Una mano robotica bioibrida arriva dal Giappone ed è frutto di un’innovazione che combina tecnologia e biologia in modo sorprendente. I ricercatori dell’Università di Tokyo e dell’Università Waseda hanno creato un dispositivo che, grazie a muscoli umani, è in grado di eseguire movimenti complessi e precisi delle dita, un risultato che rappresenta un avanzamento significativo rispetto alle mani bioibridi realizzate in precedenza.
È lunga 18 centimetri, dotata di dita multiarticolate che possono muoversi singolarmente o in combinazione. Questi muscoli umani, coltivati in provetta e arrotolati a mo’ di tendini, sono ottenuti a partire da sottili fili di tessuto muscolare umano coltivati in laboratorio: uniti a fasci e montati su una base in plastica stampata in 3D, offrono la giusta forza e flessibilità per permettere alla mano di compiere azioni complesse.
La mano robotica bioibrida è stata in grado di piegare pollice, anulare e mignolo, simulare un movimento di forbice e sollevare una pipetta da laboratorio.
Al momento la mano bioibrida è immersa in un liquido, proprio per ridurre l’attrito e favorire movimenti più fluidi delle dita.
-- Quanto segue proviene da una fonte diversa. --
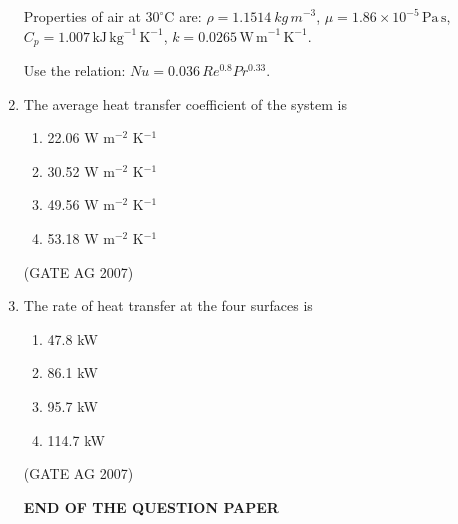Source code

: \documentclass[journal,12pt,onecolumn]{IEEEtran}
\theoremstyle{remark}
\begin{document}
\begin{enumerate}[label=Q\arabic*:]
Properties of air at $30^\circ$C are: $\rho = 1.1514\mathrm\ {kg\,m}^{-3}$, $\mu = 1.86\times 10^{-5}\,\mathrm{Pa\,s}$, $C_p = 1.007\,\mathrm{kJ\,kg}^{-1}\,\mathrm{K}^{-1}$, $k = 0.0265\,\mathrm{W\,m}^{-1}\,\mathrm{K}^{-1}$.

Use the relation: $Nu = 0.036\,Re^{0.8} Pr^{0.33}$.


\item The average heat transfer coefficient of the system is
\begin{multicols}{4}
\begin{enumerate}
\item 22.06 W m$^{-2}$ K$^{-1}$
\item 30.52 W m$^{-2}$ K$^{-1}$
\item 49.56 W m$^{-2}$ K$^{-1}$
\item 53.18 W m$^{-2}$ K$^{-1}$
\end{enumerate}
\end{multicols}
\hfill(GATE AG 2007)


\item The rate of heat transfer at the four surfaces is

\begin{multicols}{4}
\begin{enumerate}
\item 47.8 kW
\item 86.1 kW
\item 95.7 kW
\item 114.7 kW
\end{enumerate}
\end{multicols}
\hfill(GATE AG 2007)



\begin{center}
\textbf{END OF THE QUESTION PAPER}
\end{center}

\end{enumerate}
\end{document}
In futuro si prevede che possa essere perfezionata, raggiungendo una piena libertà di movimento. Inoltre, sarà migliorata per permettere alle dita di raddrizzarsi volontariamente dopo essere state piegate.
Una creazione che potrebbe rivoluzionare il campo della medicina e della sperimentazione e potrebbe essere utilizzata per testare nuove procedure chirurgiche o per la simulazione di interventi senza ricorrere a cavie animali o esseri umani. Inoltre, potrebbe avere applicazioni nella bioingegneria, contribuendo allo sviluppo di organi e tessuti artificiali.
Così spiega Shoji Takeuchi dell’Università di Tokyo: “Il campo della robotica bioibrida è ancora agli inizi, con molte sfide fondamentali da superare. Una volta superati questi ostacoli di base, questa tecnologia potrebbe essere utilizzata in protesi avanzate e potrebbe anche servire come strumento per comprendere il funzionamento dei tessuti muscolari nei sistemi biologici, per testare procedure chirurgiche o farmaci mirati ai tessuti muscolari”.
Era piuttosto prevedibile che, con il passare del tempo, il tessuto muscolare avrebbe mostrato un graduale indebolimento della forza contrattile, con chiari segni di affaticamento dopo dieci minuti di stimolazione elettrica. Tuttavia, dopo un’ora di riposo, il tessuto ha recuperato completamente, proprio come avviene nei muscoli vivi.
Lo studio pubblicato sulla rivista “Science Robotics”, segna dunque un passo importante nel progresso della tecnologia biomedica.